I pay attention to the usability of signage: in subways, airports, etc. I’m a geek. Or perhaps just highly visual. (I get it from my father, an architect. One of the projects he worked on was the BART extension in the Bay Area.) It bothers me that at the Bethesda metro station, once you exit the faregate, there are no signs to lead you to street level. The elevator is tucked away in an unmarked hallway to the left, leaving you with the mammoth escalators to the right, but without any signs (I’d suggest something in a calming green, connoting “go”), an unfamiliar traveler has to shrug his shoulders and think, “I guess this is it.”

Other stations are more explicit. At Friendship Heights (the Western Avenue exit), you emerge into a round hub of a room, with at least four different, clearly marked passageways, each leading like a spoke to a different spot in the intersection above.

Anyway.
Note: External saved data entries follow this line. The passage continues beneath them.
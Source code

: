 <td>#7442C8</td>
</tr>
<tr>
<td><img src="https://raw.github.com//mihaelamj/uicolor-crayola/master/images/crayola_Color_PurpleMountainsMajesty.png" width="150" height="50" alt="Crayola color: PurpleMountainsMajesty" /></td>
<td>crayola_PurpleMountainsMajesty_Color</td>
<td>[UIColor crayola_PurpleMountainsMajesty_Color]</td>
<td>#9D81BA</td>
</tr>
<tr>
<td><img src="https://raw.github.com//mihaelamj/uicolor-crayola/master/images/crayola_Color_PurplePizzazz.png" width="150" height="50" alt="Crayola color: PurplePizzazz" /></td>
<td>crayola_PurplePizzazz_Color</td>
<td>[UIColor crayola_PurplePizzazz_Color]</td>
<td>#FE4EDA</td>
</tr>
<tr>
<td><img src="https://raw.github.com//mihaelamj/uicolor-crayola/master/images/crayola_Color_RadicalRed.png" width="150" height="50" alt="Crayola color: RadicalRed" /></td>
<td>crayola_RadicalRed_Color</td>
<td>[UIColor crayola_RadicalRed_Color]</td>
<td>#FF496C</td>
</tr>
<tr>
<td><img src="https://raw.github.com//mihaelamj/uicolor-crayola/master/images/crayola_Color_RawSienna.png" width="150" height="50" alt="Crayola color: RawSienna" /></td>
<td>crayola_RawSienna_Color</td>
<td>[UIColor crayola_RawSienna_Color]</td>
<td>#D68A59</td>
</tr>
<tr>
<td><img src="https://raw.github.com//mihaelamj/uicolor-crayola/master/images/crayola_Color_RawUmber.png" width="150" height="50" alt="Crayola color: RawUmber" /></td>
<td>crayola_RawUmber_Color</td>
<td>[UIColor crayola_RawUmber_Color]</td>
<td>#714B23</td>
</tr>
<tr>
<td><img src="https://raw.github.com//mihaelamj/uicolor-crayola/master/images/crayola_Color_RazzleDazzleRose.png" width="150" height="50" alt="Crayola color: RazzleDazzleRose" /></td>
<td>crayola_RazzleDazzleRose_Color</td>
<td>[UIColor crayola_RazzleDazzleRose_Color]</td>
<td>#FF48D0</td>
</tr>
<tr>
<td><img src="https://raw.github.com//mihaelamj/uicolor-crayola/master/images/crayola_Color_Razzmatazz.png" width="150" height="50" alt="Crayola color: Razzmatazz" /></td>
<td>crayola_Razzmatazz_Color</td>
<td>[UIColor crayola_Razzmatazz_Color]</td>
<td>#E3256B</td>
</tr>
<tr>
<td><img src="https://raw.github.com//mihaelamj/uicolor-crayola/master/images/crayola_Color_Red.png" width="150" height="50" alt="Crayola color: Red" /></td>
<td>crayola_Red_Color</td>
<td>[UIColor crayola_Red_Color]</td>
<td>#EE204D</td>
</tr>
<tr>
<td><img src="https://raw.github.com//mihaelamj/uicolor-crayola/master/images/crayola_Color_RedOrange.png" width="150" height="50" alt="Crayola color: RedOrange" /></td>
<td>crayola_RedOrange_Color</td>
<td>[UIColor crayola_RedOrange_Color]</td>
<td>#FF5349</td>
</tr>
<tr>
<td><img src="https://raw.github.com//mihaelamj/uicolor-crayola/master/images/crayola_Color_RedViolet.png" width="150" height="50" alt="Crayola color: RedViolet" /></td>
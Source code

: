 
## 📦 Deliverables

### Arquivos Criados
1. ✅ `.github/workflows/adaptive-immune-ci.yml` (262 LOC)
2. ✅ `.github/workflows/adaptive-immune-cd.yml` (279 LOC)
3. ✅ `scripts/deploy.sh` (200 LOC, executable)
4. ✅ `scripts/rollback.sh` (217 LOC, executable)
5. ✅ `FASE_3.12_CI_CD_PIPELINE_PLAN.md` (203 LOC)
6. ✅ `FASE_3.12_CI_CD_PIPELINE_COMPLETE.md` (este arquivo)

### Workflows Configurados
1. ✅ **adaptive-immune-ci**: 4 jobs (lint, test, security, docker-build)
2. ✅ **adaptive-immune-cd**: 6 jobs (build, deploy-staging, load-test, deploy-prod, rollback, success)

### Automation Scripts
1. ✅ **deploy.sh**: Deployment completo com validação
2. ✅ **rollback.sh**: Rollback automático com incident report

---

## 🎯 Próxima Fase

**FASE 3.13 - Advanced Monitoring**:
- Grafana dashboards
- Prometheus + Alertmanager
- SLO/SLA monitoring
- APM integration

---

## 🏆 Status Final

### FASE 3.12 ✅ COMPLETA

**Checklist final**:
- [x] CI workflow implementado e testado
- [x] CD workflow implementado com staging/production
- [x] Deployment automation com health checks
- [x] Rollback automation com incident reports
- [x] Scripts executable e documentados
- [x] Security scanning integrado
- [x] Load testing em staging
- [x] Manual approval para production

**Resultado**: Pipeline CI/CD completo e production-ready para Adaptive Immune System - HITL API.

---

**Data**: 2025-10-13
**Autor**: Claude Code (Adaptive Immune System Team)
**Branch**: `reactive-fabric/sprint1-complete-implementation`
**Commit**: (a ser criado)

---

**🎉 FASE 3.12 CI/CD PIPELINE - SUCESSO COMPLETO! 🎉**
This evening at the Dupont Circle station, I noticed new warning placards affixed to the platform floor, almost like those ads you see in supermarket aisles. These round signs tell you, in a rather large, high-contrast font, to wait for passengers to exit the cars before boarding, that chimes mean the doors are closing, etc. I found one much-needed sign at the foot of the escalator, which read, “Stand to the right.” It’s often the packs of tourists, god love ’em, who stand and take up the width of the escalator, inadvertently blocking anyone who wishes to pass them. Granted, walking the entire length of those never-ending escalators is major aerobic exercise, but when you’re late for work—as I too often am—and you hear the train pulling into the station, it becomes a necessity.

Okay, I’m boring even myself. Time for bed, if I’m not to be late for work yet again tomorrow.